My article focused on the Furnished Rooms Section of the 1946 'Britain Can Make It' Exhibition (BCMI), the COID’s first major public showpiece. The latter provides an important vehicle for examining the many debates – social, political, economic and cultural – concerning the design of housing and the domestic environment under a Socialist government in the period of reconstruction after the Second World War. Organised by the newly fledged Council of Industrial Design (COID), BCMI was mounted at the Victoria & Albert Museum in London and visited by over 1,432,000. The highly popular Furnished Rooms display provided insights into the difficulties faced by manufacturers, designers, design promotional organisations and consumers in the context of contemporary domestic design aspirations. BCMI was the first major public manifestation of the COID, established under the Board of Trade in 1944 to promote better standards of design in British industry. It also sought to educate consumers about the social, aesthetic and economic benefits of design in everyday life. Analysis is made of consumers’ reactions to designers’ portrayals of domestic living after the War, drawing upon key archival sources including the Mass Observation Survey of visitor reactions to BCMI, the extensive Design Council Archives at the University of Brighton and the National Archive (formerly Public Record Office).

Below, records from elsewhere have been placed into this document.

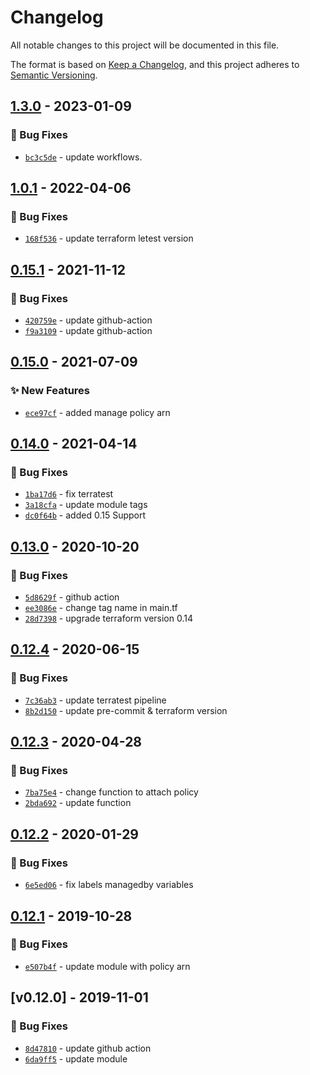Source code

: # Changelog
All notable changes to this project will be documented in this file.

The format is based on [Keep a Changelog](https://keepachangelog.com/en/1.0.0/),
and this project adheres to [Semantic Versioning](https://semver.org/spec/v2.0.0.html).

## [1.3.0] - 2023-01-09
### :bug: Bug Fixes
- [`bc3c5de`](https://github.com/clouddrove/terraform-aws-iam-role/commit/bc3c5dead1bd6f62eabe9ebb50a18d527b62a0c7) - update workflows.

## [1.0.1] - 2022-04-06
### :bug: Bug Fixes
- [`168f536`](https://github.com/clouddrove/terraform-aws-iam-role/commit/168f5363cbfeca9cfe6b0a76c35390a2e678dcb0) - update terraform letest version


## [0.15.1] - 2021-11-12
### :bug: Bug Fixes
- [`420759e`](https://github.com/clouddrove/terraform-aws-iam-role/commit/420759e28cd9ff67cef24aa902eb3a104ee97183) - update github-action
- [`f9a3109`](https://github.com/clouddrove/terraform-aws-iam-role/commit/f9a3109470bcef6146426aeb518bbc757c800d27) - update github-action


## [0.15.0] - 2021-07-09
### :sparkles: New Features
- [`ece97cf`](https://github.com/clouddrove/terraform-aws-iam-role/commit/ece97cf295da1e94555dfa1c3f7a7b46d197ca18) - added manage policy arn


## [0.14.0] - 2021-04-14
### :bug: Bug Fixes
- [`1ba17d6`](https://github.com/clouddrove/terraform-aws-iam-role/commit/1ba17d6758a6df1788191e2d55a3c36590e48e7a) - fix terratest
- [`3a18cfa`](https://github.com/clouddrove/terraform-aws-iam-role/commit/3a18cfa317749e33d00146287805527998c8ae4f) - update module tags
- [`dc0f64b`](https://github.com/clouddrove/terraform-aws-iam-role/commit/dc0f64b48a8256f4141c477c0daef2aee639da5f) - added 0.15 Support


## [0.13.0] - 2020-10-20
### :bug: Bug Fixes
- [`5d8629f`](https://github.com/clouddrove/terraform-aws-iam-role/commit/5d8629fdf3ca3c2a13e57b01fa51921869f57d02) - github action
- [`ee3086e`](https://github.com/clouddrove/terraform-aws-iam-role/commit/ee3086e1f2f90037ac25746e9f518245c25efc28) - change tag name in main.tf
- [`28d7398`](https://github.com/clouddrove/terraform-aws-iam-role/commit/28d739855278a633646e496883b8769e0e91457f) - upgrade terraform version 0.14


## [0.12.4] - 2020-06-15
### :bug: Bug Fixes
- [`7c36ab3`](https://github.com/clouddrove/terraform-aws-iam-role/commit/7c36ab3c92d50ed4cec28f7f5072baa93db6e344) - update terratest pipeline
- [`8b2d150`](https://github.com/clouddrove/terraform-aws-iam-role/commit/8b2d150644a06f2bd3ff6bb5076d3f260d7c71fd) - update pre-commit & terraform version


## [0.12.3] - 2020-04-28
### :bug: Bug Fixes
- [`7ba75e4`](https://github.com/clouddrove/terraform-aws-iam-role/commit/7ba75e49a7f3162b7f8ac6f68f9309eda5362864) - change function to attach policy
- [`2bda692`](https://github.com/clouddrove/terraform-aws-iam-role/commit/2bda6929a528a49e46b90c0eff08b4395eca8182) - update function


## [0.12.2] - 2020-01-29
### :bug: Bug Fixes
- [`6e5ed06`](https://github.com/clouddrove/terraform-aws-iam-role/commit/6e5ed06bcf8924faf0a50601b92eb99ea938dd0a) - fix labels managedby variables


## [0.12.1] - 2019-10-28
### :bug: Bug Fixes
- [`e507b4f`](https://github.com/clouddrove/terraform-aws-iam-role/commit/e507b4f918434ba4d2ce6696ff3688339f553bb6) - update module with policy arn


## [v0.12.0] - 2019-11-01
### :bug: Bug Fixes
- [`8d47810`](https://github.com/clouddrove/terraform-aws-iam-role/commit/8d4781077e4ee481314795e7f5642f81197e4485) - update github action
- [`6da9ff5`](https://github.com/clouddrove/terraform-aws-iam-role/commit/6da9ff5d177e5f6c92586a3be9a307bc58dc2950) - update module


[0.12.0]: https://github.com/clouddrove/terraform-aws-iam-role/compare/0.12.0...master
[0.12.1]: https://github.com/clouddrove/terraform-aws-iam-role/compare/0.12.0...0.12.1
[0.12.2]: https://github.com/clouddrove/terraform-aws-iam-role/compare/0.12.1...0.12.2
[0.12.3]: https://github.com/clouddrove/terraform-aws-iam-role/compare/0.12.2...0.12.3
[0.12.4]: https://github.com/clouddrove/terraform-aws-iam-role/compare/0.12.3...0.12.4
[0.13.0]: https://github.com/clouddrove/terraform-aws-iam-role/compare/0.12.4...0.13.0
[0.14.0]: https://github.com/clouddrove/terraform-aws-iam-role/compare/0.13.0...0.14.0
[0.15.0]: https://github.com/clouddrove/terraform-aws-iam-role/compare/0.14.0...0.15.0
[0.15.1]: https://github.com/clouddrove/terraform-aws-iam-role/compare/0.15.0...0.15.1
[1.0.1]: https://github.com/clouddrove/terraform-aws-iam-role/compare/0.15.1...1.0.1
[1.3.0]: https://github.com/clouddrove/terraform-aws-iam-role/compare/1.0.1...1.3.0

This article was part of a special issue of the Journal of Architecture devoted to papers developed from the Lessons in Living: Post-War Model Homes conference held at the University of Ghent in 2003 where invited speakers from Belgium, Britain, France and the Netherlands contributed differing national perspectives on the theme. My article built on detailed research developed over many years using a variety of archival, oral and other primary sources. In my first book, The Industrial Designer and the Public (1983), I had discussed the COID and the Britain Can Make It Exhibition at some length, but paid more specific attention to the latter’s aims and purpose at the ‘Did Britain Make It?’ fortieth anniversary conference (1986) held at the Royal College of Art alongside the RCA’s anniversary BCMI Exhibition. Entitled ‘BCMI 1946: Social Idealism or Unfulfilled Realism’, my paper was subsequently developed into a Chapter entitled ‘Design Promotion 1946 and After’ published in P Sparke (ed), Did Britain Make It?, Design Council (1986). Several of my other papers and articles continued to explore British Post-War design policy, most notably ‘Good Design Propaganda versus Proto-Heritage Industry: British Design Policy and Identity in the Reconstruction Period’ at the 'Design and Reconstruction' Conference at the Victoria & Albert Museum (1994), ‘Social Utopianism, Cultural Elitism & the Council of Industrial Design’ at the 'Utility Reassessed - Design Utopia or Strategy' symposium, Winchester School of Art, 1994 and ‘Managing British Design Reform I: Fresh Perspectives on the Early Years of the Council of Industrial Design’, published in the Journal of Design History, 9, 1, 1996.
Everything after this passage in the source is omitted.